Du allein wirst Sterne haben,
die lachen können !“

Was mich damals gequält hat, und mich heute immer noch belastet, ist das „WARUM ?“

Und vor allem: WARUM kann mir keiner eine Antwort auf die vielen Fragen geben ?

Dienstag, zwei Tage nach der Geburt von Pascal, kam Philip in die Klinik. Er war ein Kollege meiner Schwester, und nach anfänglichen Schwierigkeiten verstanden wir uns mittlerweile richtig gut. Er saß nur da, hielt meine Hand und verdrückte seine Tränen….
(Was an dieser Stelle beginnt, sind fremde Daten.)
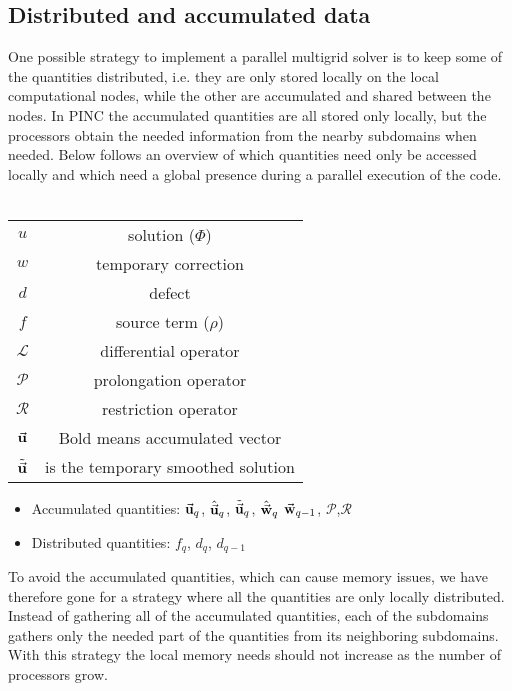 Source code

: 	\subsection{Distributed and accumulated data}
		One possible strategy to implement a parallel multigrid solver is to keep
		some of the quantities distributed, i.e. they are only stored locally
		on the local computational nodes, while the other are accumulated and
		shared between the nodes. In PINC the accumulated quantities
 		are all stored only locally, but the processors obtain the needed information
		from the nearby subdomains when needed. Below follows an overview of which quantities
		need only be accessed locally and which need a global presence
		during a parallel execution of the code.
	\\	\\
		\begin{tabular} {c c}
			\(u\) & solution (\(\Phi\))
			\\
			\(w\) & temporary correction
			\\
			\(d\) & defect \\
			\(f\) & source term (\(\rho\)) \\
			\(\mathcal{L}\) & differential operator \\
			\(\mathcal{P}\) & prolongation operator \\
			\(\mathcal{R}\) & restriction operator \\
			 \( \va{u}\) & Bold means accumulated vector \\
			\( \tilde{\va{ u }} \) & is the temporary smoothed solution
		\end{tabular}

		\begin{itemize}
			\item Accumulated quantities:	\(\va{u}_q\), \( \hat{\va{u}}_q \), \(\tilde{\va{u}}_q\), \(\hat{\va{w}}_q\) \(\va{w}_{q-1}\), \(\mathcal{P}\),\(\mathcal{R}\)
			\item Distributed quantities:  \( f_q \), \(d_q\), \(d_{q-1}\)
		\end{itemize}

		To avoid the accumulated quantities, which can cause memory issues, we have therefore
		gone for a strategy where all the quantities are only locally distributed.
		Instead of gathering all of the accumulated quantities, each of the subdomains
		gathers only the needed part of the quantities from its neighboring subdomains.
		With this strategy the local memory needs should not increase as the number
		of processors grow.

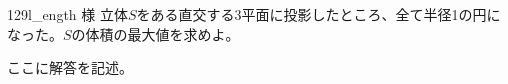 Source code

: \begin{prob}{129}{}{l\_ength 様}
 立体$S$をある直交する3平面に投影したところ、全て半径1の円になった。$S$の体積の最大値を求めよ。
\end{prob}
ここに解答を記述。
Von der Geburtsstation habe ich nach einem Zusammenbruch auch endlich ein Handtuch bekommen, das ich unbedingt haben wollte. Es ist wohl nur irgendein Handtuch, aber für mich ist es das, in das Pascal eingewickelt war. Ich brauchte einfach etwas zum festhalten, zum be-greifen. Auch heute liegt es immer bei uns im Bett.

Am Mittwoch durfte ich nach Hause. Es war ein komisches Gefühl. Mit Babybauch in die Klinik kommen und ohne irgendwas nach Hause zu gehen. Ohne Bauch. Ohne Baby. Ich hatte ihn zurückgelassen…. Nein !! Ich musste ihn zurücklassen ….

Moni
Diana30 (26.06.2003)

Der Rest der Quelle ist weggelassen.